Opinião

É impróprio aplicar multa em processo administrativo regido pela Lei 8.906/94

Autor

  • César Peres

    é advogado criminalista e professor de Direito Penal e Direito Processual Penal na Universidade Luterana do Brasil (Ulbra) em Gravataí (RS). Presidente da Associação dos Criminalistas do Rio Grande do Sul.

26 de dezembro de 2017, 10h16

A leitura dos artigos 35, IV, e 39, da Lei 8.906/94 parece induzir à possibilidade de aplicação da pena de multa como uma das modalidades de sanção passíveis de serem impostas ao advogado que venha a ser condenado em processo administrativo sancionador em sede do Estatuto da Advocacia.
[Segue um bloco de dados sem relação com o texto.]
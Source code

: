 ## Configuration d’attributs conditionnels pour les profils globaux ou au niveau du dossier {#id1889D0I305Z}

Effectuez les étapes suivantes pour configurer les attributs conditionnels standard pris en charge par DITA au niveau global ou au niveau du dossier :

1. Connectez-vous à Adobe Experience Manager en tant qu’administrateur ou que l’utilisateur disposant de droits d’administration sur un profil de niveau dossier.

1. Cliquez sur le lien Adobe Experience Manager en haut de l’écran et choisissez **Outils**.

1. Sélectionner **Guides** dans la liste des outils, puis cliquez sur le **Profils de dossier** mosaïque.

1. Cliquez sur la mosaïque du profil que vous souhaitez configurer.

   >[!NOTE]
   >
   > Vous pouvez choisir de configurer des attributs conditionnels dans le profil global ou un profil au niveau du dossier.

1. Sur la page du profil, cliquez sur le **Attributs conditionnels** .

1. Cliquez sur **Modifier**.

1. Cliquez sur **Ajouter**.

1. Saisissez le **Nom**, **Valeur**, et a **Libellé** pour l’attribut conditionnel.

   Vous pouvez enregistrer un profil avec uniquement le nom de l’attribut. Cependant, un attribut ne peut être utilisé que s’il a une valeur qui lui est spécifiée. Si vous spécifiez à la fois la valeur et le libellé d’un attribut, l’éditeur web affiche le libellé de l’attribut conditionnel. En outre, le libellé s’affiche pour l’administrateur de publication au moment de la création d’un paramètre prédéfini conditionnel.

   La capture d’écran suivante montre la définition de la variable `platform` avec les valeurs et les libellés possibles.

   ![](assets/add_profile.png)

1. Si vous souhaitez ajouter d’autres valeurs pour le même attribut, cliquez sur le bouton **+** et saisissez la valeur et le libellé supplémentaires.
O texto define que a multa deve ser aplicada “cumulativamente” nos casos de condenação que resulte em pena de censura ou suspensão, quando presentes “circunstâncias agravantes”, e deve variar entre uma e dez anuidades.

Inicio por consignar, apenas a título argumentativo, que, caso se admitisse a legalidade da aplicação da pena de multa no âmbito da Ordem dos Advogados do Brasil, parece impositivo que deveria esta ser quantificada levando-se em conta os mesmos vetores – previstos no art. 40, parágrafo único, a e b, do estatuto – considerados quando da fixação da pena de suspensão[1] a que viesse a acompanhar. E as condições legais valoradas de igual modo, tudo em respeito ao princípio da proporcionalidade[2].
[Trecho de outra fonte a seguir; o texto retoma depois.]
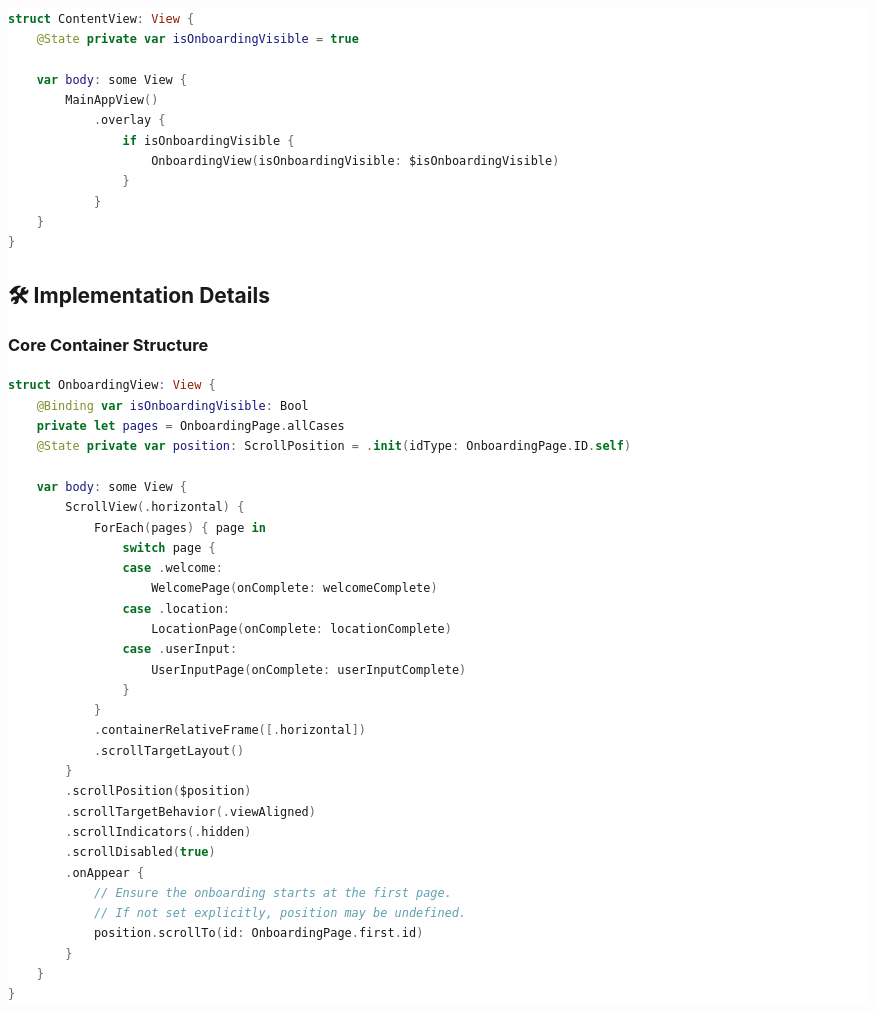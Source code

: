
 ```swift
struct ContentView: View {
    @State private var isOnboardingVisible = true
    
    var body: some View {
        MainAppView()
            .overlay {
                if isOnboardingVisible {
                    OnboardingView(isOnboardingVisible: $isOnboardingVisible)
                }
            }
    }
}
```

## 🛠 Implementation Details

### Core Container Structure

```swift
struct OnboardingView: View {
    @Binding var isOnboardingVisible: Bool
    private let pages = OnboardingPage.allCases
    @State private var position: ScrollPosition = .init(idType: OnboardingPage.ID.self)

    var body: some View {
        ScrollView(.horizontal) {
            ForEach(pages) { page in
                switch page {
                case .welcome:
                    WelcomePage(onComplete: welcomeComplete)
                case .location:
                    LocationPage(onComplete: locationComplete)
                case .userInput:
                    UserInputPage(onComplete: userInputComplete)
                }
            }
            .containerRelativeFrame([.horizontal])
            .scrollTargetLayout()
        }
        .scrollPosition($position)
        .scrollTargetBehavior(.viewAligned)
        .scrollIndicators(.hidden)
        .scrollDisabled(true)
        .onAppear {
            // Ensure the onboarding starts at the first page.
            // If not set explicitly, position may be undefined.
            position.scrollTo(id: OnboardingPage.first.id)
        }
    }
}
```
Com isso, quero dizer que deveria haver congruência entre a pena de multa e de suspensão impostas: se, por exemplo, a suspensão viesse a ser fixada no mínimo abstratamente previsto (§ 1º do art. 37: pena de 32 dias a 12 meses), nada justificaria fosse a multa cominada em patamar muito diferente deste (art. 39: pena de uma a dez anuidades).

De todo modo, não vejo como se possa implementar essa modalidade de reprimenda em sede do Estatuto da Advocacia. Esclareço, inicialmente, que a conclusão não pretende lançar críticas à OAB ou aos dignos julgadores que entendem de outro modo, mas, apenas, propor um novo olhar sobre a interpretação jurídica que se tem dado a tal modalidade de penalização.

Isso porque o seu pressuposto é o de que estejam presentes “circunstâncias agravantes”. Mais de uma, portanto, o que, de pronto, impediria que a “reincidência em infração disciplinar”, prevista no art. 37, II (especificamente para justificar a aplicação da pena de suspensão), pudesse, isoladamente, justificar a imposição da pena de multa.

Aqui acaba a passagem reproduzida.